Multispectral Imaging and the Mona Lisa
Does multispectral imaging technology reveal what lies beneath the world's most famous face?
The Mona Lisa’s smile has mesmerized the world for centuries. Her beguiling expression and mysterious identity has lead to much speculation and analysis. More recent analysis, carried out by French scientist Pascal Cotte over a 10 year period, uncovered an interesting discovery: a hidden painting underneath.
Using the ‘Layer Amplification Method’ (LAM), which Cotte pioneered himself, he projected intense light beams at the painting and measured the reflections at varying wavelengths. This technique, which reflects elements of multispectral imaging, has enabled Cotte to distinguish details between the various layers of paint and reconstruct what he thinks is the real painting underneath, what he calls ‘the real Lisa’.
Cotte, who was one of only two people ever given permission by the Louvre to use scanning technology on the portrait, said “We can now analyse exactly what is happening inside the layers of the paint and we can peel like an onion all the layers of the painting. We can reconstruct all the chronology of the creation of the painting.”
His discovery made considerable waves in the news, with it being touted as “one of the stories of the century.” But a new imaging technique does not guarantee definitive answers. It depends on the applications, and Cotte’s claims have been met with criticism. Will Gompertz, an arts editor, told the BBC that, “The data that the technology generates is open to interpretation, which needs to be analysed and corroborated by the academic and curatorial community, and not just an individual. I think the Louvre’s decision not to make a comment is telling.” The ‘technology’ that Gompertz refers to is primarily that of ‘multispectral imaging’, and is used in many other industries, albeit for much different reasons.
Multispectral Imaging:
There’s more to look at than we can see
Imagine reading The Odyssey, but all the letters you can understand are l, y and r. You would have some information, but it would be so incomplete as to be almost useless. When you think about part of the electromagnetic spectrum that is actually visible to humans, the comparison is similar.
That little sliver between UV (Ultraviolet) and IR (Infrared), is what’s called the ‘Visible Spectrum’, and can be measured as wavelengths between 380 and 780 nanometers. The rest, commonly referred to as ‘spectral bands’ cannot be detected by the human eye.
As technology advances, we continue to harness the other spectral bands in various ways for imaging applications. Radio telescopes are able to help map objects and energy in space by detecting radio waves, which pass relatively easily through our atmosphere. Another example is X-ray, which is a frequency that can pass through soft tissues, but bounces off bone, making it ideal for skeletal imaging.
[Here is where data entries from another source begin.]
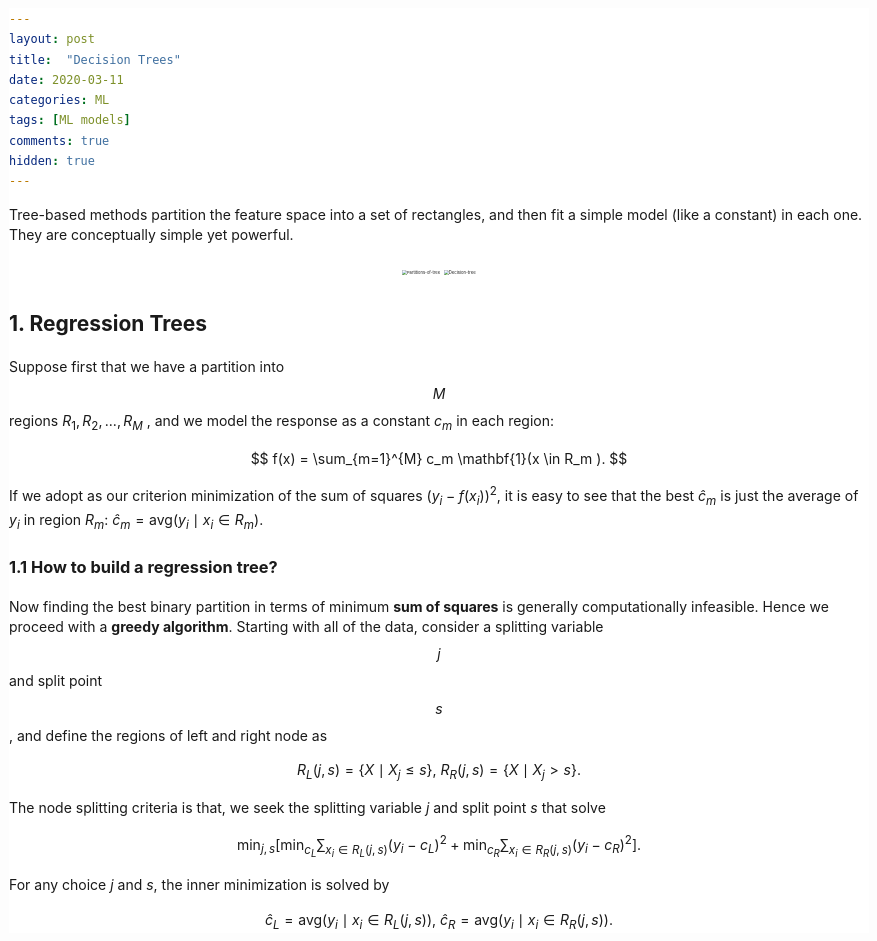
 ```yaml
---
layout: post
title:  "Decision Trees"
date: 2020-03-11
categories: ML
tags: [ML models]
comments: true
hidden: true
---
```


Tree-based methods partition the feature space into a set of rectangles, and then fit a simple model (like a constant) in each one. They are conceptually simple yet powerful. 

<div style="text-align: center">
<img src="../../../images/ml-models/posts/2020-03-11-decision-trees/Partitions-of-tree.jpg" alt="Partitions-of-tree" style="zoom:29%;" />    <img src="../../../images/ml-models/posts/2020-03-11-decision-trees/Decision-tree.jpg" alt="Decision-tree" style="zoom:30%;" /> 
</div>

## 1. Regression Trees

Suppose first that we have a partition into $$M$$ regions $R_1, R_2 , ..., R_M$ , and we model the response as a constant $c_m$ in each region: 

$$
f(x) = \sum_{m=1}^{M} c_m \mathbf{1}(x \in R_m ).
$$

If we adopt as our criterion minimization of the sum of squares $(y_i −f (x_i )) ^2$, it is easy to see that the best $\hat{c}_m$ is just the average of $y_i$ in region $R_m$: $\hat{c}_m = \text{avg}(y_i \mid x_i ∈ R_m )$.

### 1.1 How to build a regression tree?

Now finding the best binary partition in terms of minimum **sum of squares** is generally computationally infeasible. Hence we proceed with a **greedy algorithm**. Starting with all of the data, consider a splitting variable $$j$$ and split point $$s$$, and define the regions of left and right node as 

$$
R_L(j, s) = \{X \mid X_j \leq s\},\ R_R(j, s) = \{X \mid X_j > s\}.
$$

The node splitting criteria is that, we seek the splitting variable $j$ and split point $s$ that solve

$$
\min_{j,s}\Big[\min_{c_L}\sum_{x_i \in R_L(j,s)} (y_i-c_L)^2 + \min_{c_R}\sum_{x_i \in R_R(j,s)} (y_i-c_R)^2 \Big].
$$

For any choice $j$ and $s$, the inner minimization is solved by

$$
\hat{c}_L = \text{avg}(y_i \mid x_i \in R_L (j,s)),\ \hat{c}_R = \text{avg}(y_i \mid x_i \in R_R (j, s)).
$$
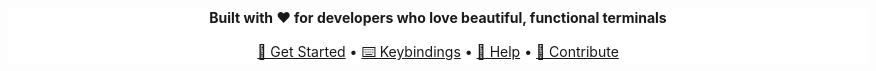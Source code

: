 
<p align="center">
  <strong>Built with ❤️ for developers who love beautiful, functional terminals</strong>
</p>

<p align="center">
  <a href="#-quick-installation">🚀 Get Started</a> •
  <a href="#-key-bindings">⌨️ Keybindings</a> •
  <a href="#-troubleshooting">🐛 Help</a> •
  <a href="#-contributing">🤝 Contribute</a>
</p>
By combining spectral bands, different images can be achieved, this is what is known as multispectral imaging. For example, true colour composites are images that represent natural renditions of what the eye can see, e.g. the ocean is blue, and tree leaves are green, and use the spectral colours from the visible spectrum. See below for example:
False colour composites use both colours within the visible spectrum and those found outside of it like near-infrared, ultraviolet and X-ray. This combination is used in a variety of imaging devices, but its most common use is in satellite imaging. An example can be seen below of a false-colour composite of Las Vegas.
In the picture above, three spectral bands are used: red and green from the visible spectrum, and near-infrared, from the non-visible spectrum. This combination is ideal for detecting vegetation, which appears as red, because it reflects near-infrared light very prominently. It can also help geologists assess the health of different landmasses with shots taken from satellites like the Landstat 8, as well as be used for reconnaissance by the military. The degree to which certain substances reflect spectral bands is what’s called their spectral reflectance signature, and different spectral bands are used depending on which object or landscape is being observed.
Another use of multispectral imaging is in space observation, most notably by the Hubble Space Telescope, which observes in near ultraviolet, visible light and near-infrared. The Hubble Telescope has produced many of the most iconic space photographs we know today. It can achieve these images because it’s situated outside the Earth’s atmosphere, which absorbs infrared and ultraviolet light and obscures the perception of space. You can clearly see the difference between an image of a the famous Horsehead Nebula taken from a regular telescope from earth, and that taken by the Hubble Telescope:
What Lies Beneath
Cotte’s use of multispectral imaging, although fairly recent and uncommon, isn’t without precedent. A team of researchers used a similar method to uncover hidden information on a 500 year old map that was said to guide Columbus on his famous journey to the New World, and British scientists have also used multispectral imaging data from satellites to study coastal archaeological sites.
Multispectral vision technology has the potential to permeate other industries, and has recently been employed in food production facilities where it has been used to assess the microbiological quality of meat. It is also being used as a way to assess the health of seeds, which could be of immense value to the agricultural industry.
The expanded use of this technology could lead to more and more revelations in a variety of industries. Although people aren’t completely sold on Cotte’s discovery, it’s potential to uncover the artistic process of famous artists via the multiple layers of their paintings, could be a revelation in its own right.